━━━ Records supplied ━━━
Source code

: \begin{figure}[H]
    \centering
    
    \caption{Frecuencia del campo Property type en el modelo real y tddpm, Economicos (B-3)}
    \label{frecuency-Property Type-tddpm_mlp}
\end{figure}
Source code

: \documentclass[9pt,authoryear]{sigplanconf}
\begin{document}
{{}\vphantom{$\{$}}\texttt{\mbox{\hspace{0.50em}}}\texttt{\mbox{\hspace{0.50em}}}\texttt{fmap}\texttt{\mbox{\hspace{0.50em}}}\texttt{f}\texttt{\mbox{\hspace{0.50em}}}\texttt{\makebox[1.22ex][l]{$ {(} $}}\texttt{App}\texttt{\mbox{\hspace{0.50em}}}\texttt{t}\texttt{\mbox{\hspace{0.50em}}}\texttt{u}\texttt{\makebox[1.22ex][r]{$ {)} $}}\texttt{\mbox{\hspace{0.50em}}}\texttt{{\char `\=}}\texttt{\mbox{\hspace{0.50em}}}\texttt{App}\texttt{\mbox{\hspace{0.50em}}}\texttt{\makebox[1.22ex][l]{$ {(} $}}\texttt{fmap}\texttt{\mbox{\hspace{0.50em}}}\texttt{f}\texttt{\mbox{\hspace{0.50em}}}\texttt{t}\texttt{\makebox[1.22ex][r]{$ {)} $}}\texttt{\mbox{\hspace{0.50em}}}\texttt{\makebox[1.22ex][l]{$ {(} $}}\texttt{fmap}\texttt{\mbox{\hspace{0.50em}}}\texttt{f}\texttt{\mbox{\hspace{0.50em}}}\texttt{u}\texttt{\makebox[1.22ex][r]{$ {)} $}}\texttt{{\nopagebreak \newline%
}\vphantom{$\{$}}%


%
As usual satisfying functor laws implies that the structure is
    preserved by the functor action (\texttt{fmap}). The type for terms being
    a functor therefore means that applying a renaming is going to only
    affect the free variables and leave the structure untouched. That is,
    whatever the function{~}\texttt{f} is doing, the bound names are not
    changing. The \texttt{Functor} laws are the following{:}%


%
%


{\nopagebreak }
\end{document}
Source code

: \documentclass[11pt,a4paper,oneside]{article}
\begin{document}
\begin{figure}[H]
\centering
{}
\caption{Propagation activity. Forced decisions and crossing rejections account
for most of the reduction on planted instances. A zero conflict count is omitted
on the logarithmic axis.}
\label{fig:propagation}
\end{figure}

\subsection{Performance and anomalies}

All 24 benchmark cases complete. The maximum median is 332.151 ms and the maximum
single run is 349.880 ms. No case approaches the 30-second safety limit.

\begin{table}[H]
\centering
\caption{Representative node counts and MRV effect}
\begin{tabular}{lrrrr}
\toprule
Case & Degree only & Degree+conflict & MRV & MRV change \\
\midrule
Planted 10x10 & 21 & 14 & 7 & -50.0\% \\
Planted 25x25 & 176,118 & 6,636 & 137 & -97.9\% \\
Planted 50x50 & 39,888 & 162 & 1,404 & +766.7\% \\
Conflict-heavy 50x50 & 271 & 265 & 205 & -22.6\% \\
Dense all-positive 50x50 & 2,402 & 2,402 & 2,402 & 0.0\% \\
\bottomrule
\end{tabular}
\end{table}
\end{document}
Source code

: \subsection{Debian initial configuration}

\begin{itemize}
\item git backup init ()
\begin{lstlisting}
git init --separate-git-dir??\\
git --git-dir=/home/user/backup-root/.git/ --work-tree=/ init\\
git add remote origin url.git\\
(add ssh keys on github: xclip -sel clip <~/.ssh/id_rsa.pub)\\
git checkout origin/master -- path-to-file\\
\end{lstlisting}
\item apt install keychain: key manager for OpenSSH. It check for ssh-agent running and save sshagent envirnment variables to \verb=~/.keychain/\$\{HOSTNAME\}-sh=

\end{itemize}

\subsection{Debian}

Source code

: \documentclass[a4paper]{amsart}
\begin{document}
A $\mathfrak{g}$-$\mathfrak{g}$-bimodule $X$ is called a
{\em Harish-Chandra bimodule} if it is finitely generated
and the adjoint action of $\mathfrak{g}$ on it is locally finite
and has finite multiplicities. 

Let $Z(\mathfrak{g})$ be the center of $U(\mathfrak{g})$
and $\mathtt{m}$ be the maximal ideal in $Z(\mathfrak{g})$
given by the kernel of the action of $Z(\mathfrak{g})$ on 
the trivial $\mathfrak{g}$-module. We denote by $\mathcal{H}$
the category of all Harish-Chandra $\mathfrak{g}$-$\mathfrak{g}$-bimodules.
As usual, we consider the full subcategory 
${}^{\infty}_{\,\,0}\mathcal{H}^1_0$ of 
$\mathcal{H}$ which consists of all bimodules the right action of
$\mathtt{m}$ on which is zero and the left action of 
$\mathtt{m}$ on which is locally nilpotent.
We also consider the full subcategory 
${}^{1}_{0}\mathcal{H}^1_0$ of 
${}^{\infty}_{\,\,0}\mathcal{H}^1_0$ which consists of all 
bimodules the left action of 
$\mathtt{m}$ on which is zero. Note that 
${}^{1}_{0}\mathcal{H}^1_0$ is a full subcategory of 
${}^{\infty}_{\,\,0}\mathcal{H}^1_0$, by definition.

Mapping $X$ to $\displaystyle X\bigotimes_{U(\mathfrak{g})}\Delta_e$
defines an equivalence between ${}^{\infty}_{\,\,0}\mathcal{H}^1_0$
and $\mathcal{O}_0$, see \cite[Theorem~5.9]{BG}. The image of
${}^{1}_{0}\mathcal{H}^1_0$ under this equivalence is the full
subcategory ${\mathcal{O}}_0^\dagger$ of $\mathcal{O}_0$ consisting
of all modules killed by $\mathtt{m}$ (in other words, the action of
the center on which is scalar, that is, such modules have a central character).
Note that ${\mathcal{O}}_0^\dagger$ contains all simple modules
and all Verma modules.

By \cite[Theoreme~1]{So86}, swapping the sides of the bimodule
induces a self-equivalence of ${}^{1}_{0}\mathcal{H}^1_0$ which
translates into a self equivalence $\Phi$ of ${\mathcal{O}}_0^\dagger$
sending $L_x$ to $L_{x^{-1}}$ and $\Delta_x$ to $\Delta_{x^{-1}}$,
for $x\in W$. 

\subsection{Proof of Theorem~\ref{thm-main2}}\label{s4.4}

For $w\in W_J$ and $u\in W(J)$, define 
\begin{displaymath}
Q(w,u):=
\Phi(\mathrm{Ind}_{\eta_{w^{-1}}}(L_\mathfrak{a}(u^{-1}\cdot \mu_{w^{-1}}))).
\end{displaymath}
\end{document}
━━━
> _Work order_
Exactly as they stand, write out all of the entries.

> _Expected answer_
Source code

: \begin{figure}[H]
    \centering
    
    \caption{Frecuencia del campo Property type en el modelo real y tddpm, Economicos (B-3)}
    \label{frecuency-Property Type-tddpm_mlp}
\end{figure}
Source code

: \documentclass[9pt,authoryear]{sigplanconf}
\begin{document}
{{}\vphantom{$\{$}}\texttt{\mbox{\hspace{0.50em}}}\texttt{\mbox{\hspace{0.50em}}}\texttt{fmap}\texttt{\mbox{\hspace{0.50em}}}\texttt{f}\texttt{\mbox{\hspace{0.50em}}}\texttt{\makebox[1.22ex][l]{$ {(} $}}\texttt{App}\texttt{\mbox{\hspace{0.50em}}}\texttt{t}\texttt{\mbox{\hspace{0.50em}}}\texttt{u}\texttt{\makebox[1.22ex][r]{$ {)} $}}\texttt{\mbox{\hspace{0.50em}}}\texttt{{\char `\=}}\texttt{\mbox{\hspace{0.50em}}}\texttt{App}\texttt{\mbox{\hspace{0.50em}}}\texttt{\makebox[1.22ex][l]{$ {(} $}}\texttt{fmap}\texttt{\mbox{\hspace{0.50em}}}\texttt{f}\texttt{\mbox{\hspace{0.50em}}}\texttt{t}\texttt{\makebox[1.22ex][r]{$ {)} $}}\texttt{\mbox{\hspace{0.50em}}}\texttt{\makebox[1.22ex][l]{$ {(} $}}\texttt{fmap}\texttt{\mbox{\hspace{0.50em}}}\texttt{f}\texttt{\mbox{\hspace{0.50em}}}\texttt{u}\texttt{\makebox[1.22ex][r]{$ {)} $}}\texttt{{\nopagebreak \newline%
}\vphantom{$\{$}}%


%
As usual satisfying functor laws implies that the structure is
    preserved by the functor action (\texttt{fmap}). The type for terms being
    a functor therefore means that applying a renaming is going to only
    affect the free variables and leave the structure untouched. That is,
    whatever the function{~}\texttt{f} is doing, the bound names are not
    changing. The \texttt{Functor} laws are the following{:}%


%
%


{\nopagebreak }
\end{document}
Source code

: \documentclass[11pt,a4paper,oneside]{article}
\begin{document}
\begin{figure}[H]
\centering
{}
\caption{Propagation activity. Forced decisions and crossing rejections account
for most of the reduction on planted instances. A zero conflict count is omitted
on the logarithmic axis.}
\label{fig:propagation}
\end{figure}

\subsection{Performance and anomalies}

All 24 benchmark cases complete. The maximum median is 332.151 ms and the maximum
single run is 349.880 ms. No case approaches the 30-second safety limit.

\begin{table}[H]
\centering
\caption{Representative node counts and MRV effect}
\begin{tabular}{lrrrr}
\toprule
Case & Degree only & Degree+conflict & MRV & MRV change \\
\midrule
Planted 10x10 & 21 & 14 & 7 & -50.0\% \\
Planted 25x25 & 176,118 & 6,636 & 137 & -97.9\% \\
Planted 50x50 & 39,888 & 162 & 1,404 & +766.7\% \\
Conflict-heavy 50x50 & 271 & 265 & 205 & -22.6\% \\
Dense all-positive 50x50 & 2,402 & 2,402 & 2,402 & 0.0\% \\
\bottomrule
\end{tabular}
\end{table}
\end{document}
Source code

: \subsection{Debian initial configuration}

\begin{itemize}
\item git backup init ()
\begin{lstlisting}
git init --separate-git-dir??\\
git --git-dir=/home/user/backup-root/.git/ --work-tree=/ init\\
git add remote origin url.git\\
(add ssh keys on github: xclip -sel clip <~/.ssh/id_rsa.pub)\\
git checkout origin/master -- path-to-file\\
\end{lstlisting}
\item apt install keychain: key manager for OpenSSH. It check for ssh-agent running and save sshagent envirnment variables to \verb=~/.keychain/\$\{HOSTNAME\}-sh=

\end{itemize}

\subsection{Debian}

Source code

: \documentclass[a4paper]{amsart}
\begin{document}
A $\mathfrak{g}$-$\mathfrak{g}$-bimodule $X$ is called a
{\em Harish-Chandra bimodule} if it is finitely generated
and the adjoint action of $\mathfrak{g}$ on it is locally finite
and has finite multiplicities. 

Let $Z(\mathfrak{g})$ be the center of $U(\mathfrak{g})$
and $\mathtt{m}$ be the maximal ideal in $Z(\mathfrak{g})$
given by the kernel of the action of $Z(\mathfrak{g})$ on 
the trivial $\mathfrak{g}$-module. We denote by $\mathcal{H}$
the category of all Harish-Chandra $\mathfrak{g}$-$\mathfrak{g}$-bimodules.
As usual, we consider the full subcategory 
${}^{\infty}_{\,\,0}\mathcal{H}^1_0$ of 
$\mathcal{H}$ which consists of all bimodules the right action of
$\mathtt{m}$ on which is zero and the left action of 
$\mathtt{m}$ on which is locally nilpotent.
We also consider the full subcategory 
${}^{1}_{0}\mathcal{H}^1_0$ of 
${}^{\infty}_{\,\,0}\mathcal{H}^1_0$ which consists of all 
bimodules the left action of 
$\mathtt{m}$ on which is zero. Note that 
${}^{1}_{0}\mathcal{H}^1_0$ is a full subcategory of 
${}^{\infty}_{\,\,0}\mathcal{H}^1_0$, by definition.

Mapping $X$ to $\displaystyle X\bigotimes_{U(\mathfrak{g})}\Delta_e$
defines an equivalence between ${}^{\infty}_{\,\,0}\mathcal{H}^1_0$
and $\mathcal{O}_0$, see \cite[Theorem~5.9]{BG}. The image of
${}^{1}_{0}\mathcal{H}^1_0$ under this equivalence is the full
subcategory ${\mathcal{O}}_0^\dagger$ of $\mathcal{O}_0$ consisting
of all modules killed by $\mathtt{m}$ (in other words, the action of
the center on which is scalar, that is, such modules have a central character).
Note that ${\mathcal{O}}_0^\dagger$ contains all simple modules
and all Verma modules.

By \cite[Theoreme~1]{So86}, swapping the sides of the bimodule
induces a self-equivalence of ${}^{1}_{0}\mathcal{H}^1_0$ which
translates into a self equivalence $\Phi$ of ${\mathcal{O}}_0^\dagger$
sending $L_x$ to $L_{x^{-1}}$ and $\Delta_x$ to $\Delta_{x^{-1}}$,
for $x\in W$. 

\subsection{Proof of Theorem~\ref{thm-main2}}\label{s4.4}

For $w\in W_J$ and $u\in W(J)$, define 
\begin{displaymath}
Q(w,u):=
\Phi(\mathrm{Ind}_{\eta_{w^{-1}}}(L_\mathfrak{a}(u^{-1}\cdot \mu_{w^{-1}}))).
\end{displaymath}
\end{document}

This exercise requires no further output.